◆ **YOUR TASK**
The response should contain all of the data below, reproduced exactly, and no pictures.

◆ **Extracted records**
----------------------------------------

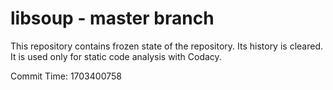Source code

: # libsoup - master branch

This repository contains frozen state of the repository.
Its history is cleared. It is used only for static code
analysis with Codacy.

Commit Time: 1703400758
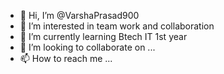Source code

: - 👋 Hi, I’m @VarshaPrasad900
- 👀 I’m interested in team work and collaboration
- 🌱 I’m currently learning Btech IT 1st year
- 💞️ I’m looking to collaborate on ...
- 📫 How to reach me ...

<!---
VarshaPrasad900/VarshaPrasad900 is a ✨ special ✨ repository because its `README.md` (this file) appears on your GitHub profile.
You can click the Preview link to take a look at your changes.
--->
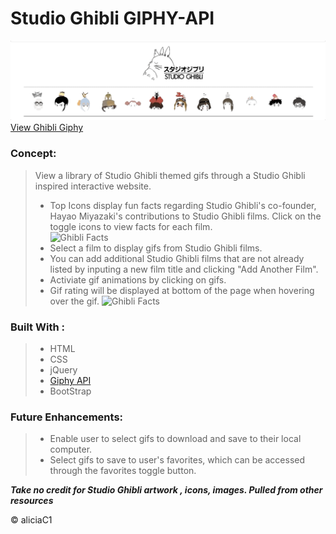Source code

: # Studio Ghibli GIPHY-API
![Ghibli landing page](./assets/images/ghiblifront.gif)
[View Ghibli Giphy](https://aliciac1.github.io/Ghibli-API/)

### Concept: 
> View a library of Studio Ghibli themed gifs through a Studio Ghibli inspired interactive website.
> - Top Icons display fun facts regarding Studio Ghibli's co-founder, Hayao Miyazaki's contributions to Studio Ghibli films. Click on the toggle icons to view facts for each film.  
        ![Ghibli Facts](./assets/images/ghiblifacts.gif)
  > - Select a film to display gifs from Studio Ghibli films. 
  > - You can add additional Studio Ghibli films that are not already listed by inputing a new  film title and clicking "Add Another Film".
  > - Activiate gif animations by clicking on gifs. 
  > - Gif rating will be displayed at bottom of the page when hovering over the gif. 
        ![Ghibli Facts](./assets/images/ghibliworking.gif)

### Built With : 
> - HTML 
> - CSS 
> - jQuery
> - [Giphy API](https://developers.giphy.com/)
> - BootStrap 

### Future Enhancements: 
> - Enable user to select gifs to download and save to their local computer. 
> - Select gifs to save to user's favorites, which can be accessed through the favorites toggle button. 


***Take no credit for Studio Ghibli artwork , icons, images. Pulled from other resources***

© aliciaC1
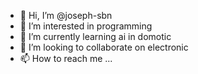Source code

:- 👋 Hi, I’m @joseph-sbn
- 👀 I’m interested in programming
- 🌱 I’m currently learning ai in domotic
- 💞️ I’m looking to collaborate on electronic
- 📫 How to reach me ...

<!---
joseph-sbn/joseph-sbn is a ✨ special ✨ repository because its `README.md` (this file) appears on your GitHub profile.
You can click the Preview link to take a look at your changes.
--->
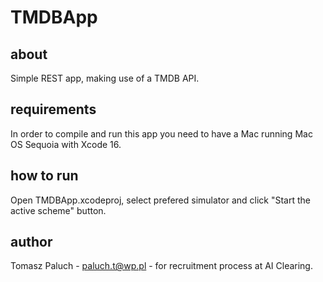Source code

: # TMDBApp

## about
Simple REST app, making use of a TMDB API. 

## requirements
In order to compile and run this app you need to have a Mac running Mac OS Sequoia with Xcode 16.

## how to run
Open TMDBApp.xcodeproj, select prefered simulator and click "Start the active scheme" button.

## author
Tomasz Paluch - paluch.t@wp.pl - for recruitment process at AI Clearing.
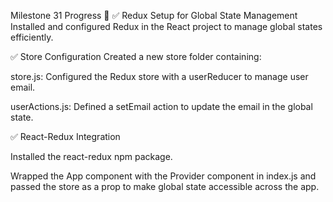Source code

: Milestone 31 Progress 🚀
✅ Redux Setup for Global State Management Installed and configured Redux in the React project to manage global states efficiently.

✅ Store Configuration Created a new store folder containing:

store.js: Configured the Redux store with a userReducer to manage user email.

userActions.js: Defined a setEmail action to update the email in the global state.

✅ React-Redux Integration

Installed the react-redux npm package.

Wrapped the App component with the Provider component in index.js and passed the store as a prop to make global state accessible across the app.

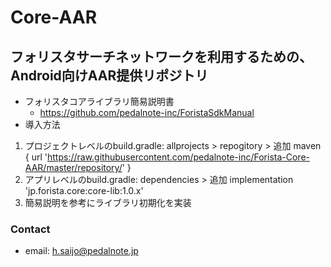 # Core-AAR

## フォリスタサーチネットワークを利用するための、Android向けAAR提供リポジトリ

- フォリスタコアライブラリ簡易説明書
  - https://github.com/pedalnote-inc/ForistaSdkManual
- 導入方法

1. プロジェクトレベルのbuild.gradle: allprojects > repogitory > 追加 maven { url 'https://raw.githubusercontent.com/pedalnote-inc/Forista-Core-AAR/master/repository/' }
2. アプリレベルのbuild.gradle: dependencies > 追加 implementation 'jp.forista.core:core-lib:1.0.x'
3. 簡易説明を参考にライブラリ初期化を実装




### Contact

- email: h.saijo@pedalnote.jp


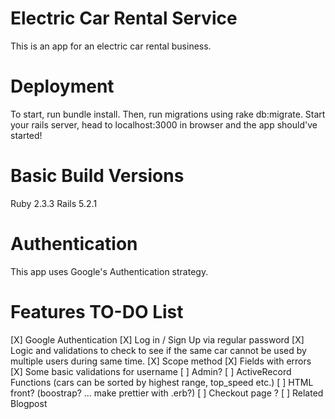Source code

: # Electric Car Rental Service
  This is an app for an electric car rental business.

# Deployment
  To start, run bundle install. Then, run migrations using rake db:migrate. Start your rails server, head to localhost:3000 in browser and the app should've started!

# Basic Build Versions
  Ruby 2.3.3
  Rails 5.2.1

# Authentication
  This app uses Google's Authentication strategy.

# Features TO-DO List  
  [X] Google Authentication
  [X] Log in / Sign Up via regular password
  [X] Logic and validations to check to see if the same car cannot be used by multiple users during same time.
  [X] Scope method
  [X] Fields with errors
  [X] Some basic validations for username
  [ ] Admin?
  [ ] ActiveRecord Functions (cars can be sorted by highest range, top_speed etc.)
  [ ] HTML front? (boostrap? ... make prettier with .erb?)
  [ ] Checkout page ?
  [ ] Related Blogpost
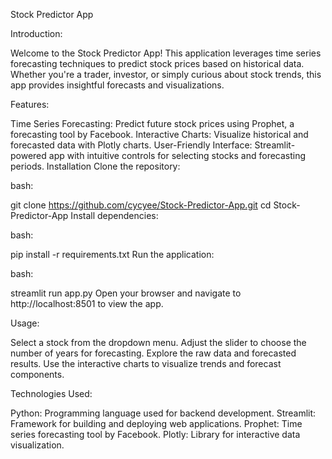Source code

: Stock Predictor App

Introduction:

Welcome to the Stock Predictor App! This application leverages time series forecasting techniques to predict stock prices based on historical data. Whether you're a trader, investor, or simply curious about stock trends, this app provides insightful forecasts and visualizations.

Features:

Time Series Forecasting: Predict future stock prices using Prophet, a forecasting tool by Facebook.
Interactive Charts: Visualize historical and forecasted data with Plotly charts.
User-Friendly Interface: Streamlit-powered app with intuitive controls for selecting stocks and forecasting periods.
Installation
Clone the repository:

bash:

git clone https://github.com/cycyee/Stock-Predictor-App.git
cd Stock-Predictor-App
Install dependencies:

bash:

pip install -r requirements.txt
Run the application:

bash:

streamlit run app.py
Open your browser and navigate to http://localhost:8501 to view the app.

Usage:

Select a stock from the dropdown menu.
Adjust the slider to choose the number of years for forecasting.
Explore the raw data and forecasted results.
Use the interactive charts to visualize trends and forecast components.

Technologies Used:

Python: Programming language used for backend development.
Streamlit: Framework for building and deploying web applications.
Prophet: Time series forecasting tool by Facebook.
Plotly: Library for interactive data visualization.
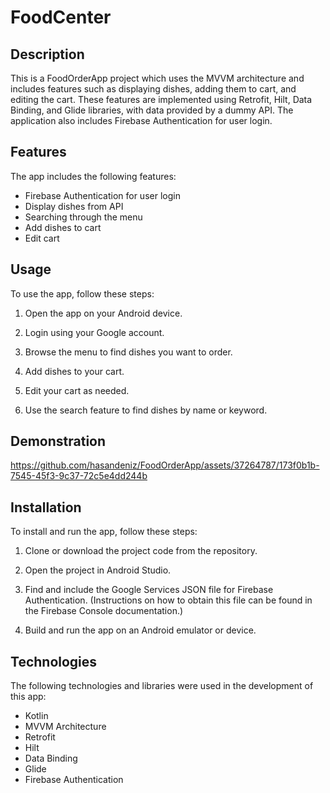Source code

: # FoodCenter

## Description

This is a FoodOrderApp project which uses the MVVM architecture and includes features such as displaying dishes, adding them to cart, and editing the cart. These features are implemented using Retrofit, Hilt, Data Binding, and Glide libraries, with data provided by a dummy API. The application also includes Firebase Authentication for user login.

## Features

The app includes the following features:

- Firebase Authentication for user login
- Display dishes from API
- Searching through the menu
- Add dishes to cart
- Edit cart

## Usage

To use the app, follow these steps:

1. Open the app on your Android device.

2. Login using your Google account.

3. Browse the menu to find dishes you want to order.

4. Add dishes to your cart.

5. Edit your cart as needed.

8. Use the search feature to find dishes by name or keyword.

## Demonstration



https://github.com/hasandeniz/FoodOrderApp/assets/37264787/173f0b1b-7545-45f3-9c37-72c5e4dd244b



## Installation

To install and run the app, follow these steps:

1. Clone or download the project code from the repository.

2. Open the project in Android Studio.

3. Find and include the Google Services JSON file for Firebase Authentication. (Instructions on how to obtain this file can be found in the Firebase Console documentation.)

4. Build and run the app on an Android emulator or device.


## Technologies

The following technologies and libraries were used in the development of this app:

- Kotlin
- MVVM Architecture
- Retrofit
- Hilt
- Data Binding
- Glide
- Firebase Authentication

----------------------------------------

◆ **RESULT FOR THIS TASK**
Source code

: # libsoup - master branch

This repository contains frozen state of the repository.
Its history is cleared. It is used only for static code
analysis with Codacy.

Commit Time: 1703400758
Source code

: - 👋 Hi, I’m @VarshaPrasad900
- 👀 I’m interested in team work and collaboration
- 🌱 I’m currently learning Btech IT 1st year
- 💞️ I’m looking to collaborate on ...
- 📫 How to reach me ...

<!---
VarshaPrasad900/VarshaPrasad900 is a ✨ special ✨ repository because its `README.md` (this file) appears on your GitHub profile.
You can click the Preview link to take a look at your changes.
--->
Source code

: # Studio Ghibli GIPHY-API
![Ghibli landing page](./assets/images/ghiblifront.gif)
[View Ghibli Giphy](https://aliciac1.github.io/Ghibli-API/)

### Concept: 
> View a library of Studio Ghibli themed gifs through a Studio Ghibli inspired interactive website.
> - Top Icons display fun facts regarding Studio Ghibli's co-founder, Hayao Miyazaki's contributions to Studio Ghibli films. Click on the toggle icons to view facts for each film.  
        ![Ghibli Facts](./assets/images/ghiblifacts.gif)
  > - Select a film to display gifs from Studio Ghibli films. 
  > - You can add additional Studio Ghibli films that are not already listed by inputing a new  film title and clicking "Add Another Film".
  > - Activiate gif animations by clicking on gifs. 
  > - Gif rating will be displayed at bottom of the page when hovering over the gif. 
        ![Ghibli Facts](./assets/images/ghibliworking.gif)

### Built With : 
> - HTML 
> - CSS 
> - jQuery
> - [Giphy API](https://developers.giphy.com/)
> - BootStrap 

### Future Enhancements: 
> - Enable user to select gifs to download and save to their local computer. 
> - Select gifs to save to user's favorites, which can be accessed through the favorites toggle button. 


***Take no credit for Studio Ghibli artwork , icons, images. Pulled from other resources***

© aliciaC1
Source code

:- 👋 Hi, I’m @joseph-sbn
- 👀 I’m interested in programming
- 🌱 I’m currently learning ai in domotic
- 💞️ I’m looking to collaborate on electronic
- 📫 How to reach me ...

<!---
joseph-sbn/joseph-sbn is a ✨ special ✨ repository because its `README.md` (this file) appears on your GitHub profile.
You can click the Preview link to take a look at your changes.
--->
Source code

: # TMDBApp

## about
Simple REST app, making use of a TMDB API. 

## requirements
In order to compile and run this app you need to have a Mac running Mac OS Sequoia with Xcode 16.

## how to run
Open TMDBApp.xcodeproj, select prefered simulator and click "Start the active scheme" button.

## author
Tomasz Paluch - paluch.t@wp.pl - for recruitment process at AI Clearing.
Source code

: Milestone 31 Progress 🚀
✅ Redux Setup for Global State Management Installed and configured Redux in the React project to manage global states efficiently.

✅ Store Configuration Created a new store folder containing:

store.js: Configured the Redux store with a userReducer to manage user email.

userActions.js: Defined a setEmail action to update the email in the global state.

✅ React-Redux Integration

Installed the react-redux npm package.

Wrapped the App component with the Provider component in index.js and passed the store as a prop to make global state accessible across the app.

 # Core-AAR

## フォリスタサーチネットワークを利用するための、Android向けAAR提供リポジトリ

- フォリスタコアライブラリ簡易説明書
  - https://github.com/pedalnote-inc/ForistaSdkManual
- 導入方法

1. プロジェクトレベルのbuild.gradle: allprojects > repogitory > 追加 maven { url 'https://raw.githubusercontent.com/pedalnote-inc/Forista-Core-AAR/master/repository/' }
2. アプリレベルのbuild.gradle: dependencies > 追加 implementation 'jp.forista.core:core-lib:1.0.x'
3. 簡易説明を参考にライブラリ初期化を実装




### Contact

- email: h.saijo@pedalnote.jp


Source code

: # Electric Car Rental Service
  This is an app for an electric car rental business.

# Deployment
  To start, run bundle install. Then, run migrations using rake db:migrate. Start your rails server, head to localhost:3000 in browser and the app should've started!

# Basic Build Versions
  Ruby 2.3.3
  Rails 5.2.1

# Authentication
  This app uses Google's Authentication strategy.

# Features TO-DO List  
  [X] Google Authentication
  [X] Log in / Sign Up via regular password
  [X] Logic and validations to check to see if the same car cannot be used by multiple users during same time.
  [X] Scope method
  [X] Fields with errors
  [X] Some basic validations for username
  [ ] Admin?
  [ ] ActiveRecord Functions (cars can be sorted by highest range, top_speed etc.)
  [ ] HTML front? (boostrap? ... make prettier with .erb?)
  [ ] Checkout page ?
  [ ] Related Blogpost
Source code

: Stock Predictor App

Introduction:

Welcome to the Stock Predictor App! This application leverages time series forecasting techniques to predict stock prices based on historical data. Whether you're a trader, investor, or simply curious about stock trends, this app provides insightful forecasts and visualizations.

Features:

Time Series Forecasting: Predict future stock prices using Prophet, a forecasting tool by Facebook.
Interactive Charts: Visualize historical and forecasted data with Plotly charts.
User-Friendly Interface: Streamlit-powered app with intuitive controls for selecting stocks and forecasting periods.
Installation
Clone the repository:

bash:

git clone https://github.com/cycyee/Stock-Predictor-App.git
cd Stock-Predictor-App
Install dependencies:

bash:

pip install -r requirements.txt
Run the application:

bash:

streamlit run app.py
Open your browser and navigate to http://localhost:8501 to view the app.

Usage:

Select a stock from the dropdown menu.
Adjust the slider to choose the number of years for forecasting.
Explore the raw data and forecasted results.
Use the interactive charts to visualize trends and forecast components.

Technologies Used:

Python: Programming language used for backend development.
Streamlit: Framework for building and deploying web applications.
Prophet: Time series forecasting tool by Facebook.
Plotly: Library for interactive data visualization.
Source code

: # FoodCenter

## Description

This is a FoodOrderApp project which uses the MVVM architecture and includes features such as displaying dishes, adding them to cart, and editing the cart. These features are implemented using Retrofit, Hilt, Data Binding, and Glide libraries, with data provided by a dummy API. The application also includes Firebase Authentication for user login.

## Features

The app includes the following features:

- Firebase Authentication for user login
- Display dishes from API
- Searching through the menu
- Add dishes to cart
- Edit cart

## Usage

To use the app, follow these steps:

1. Open the app on your Android device.

2. Login using your Google account.

3. Browse the menu to find dishes you want to order.

4. Add dishes to your cart.

5. Edit your cart as needed.

8. Use the search feature to find dishes by name or keyword.

## Demonstration



https://github.com/hasandeniz/FoodOrderApp/assets/37264787/173f0b1b-7545-45f3-9c37-72c5e4dd244b



## Installation

To install and run the app, follow these steps:

1. Clone or download the project code from the repository.

2. Open the project in Android Studio.

3. Find and include the Google Services JSON file for Firebase Authentication. (Instructions on how to obtain this file can be found in the Firebase Console documentation.)

4. Build and run the app on an Android emulator or device.


## Technologies

The following technologies and libraries were used in the development of this app:

- Kotlin
- MVVM Architecture
- Retrofit
- Hilt
- Data Binding
- Glide
- Firebase Authentication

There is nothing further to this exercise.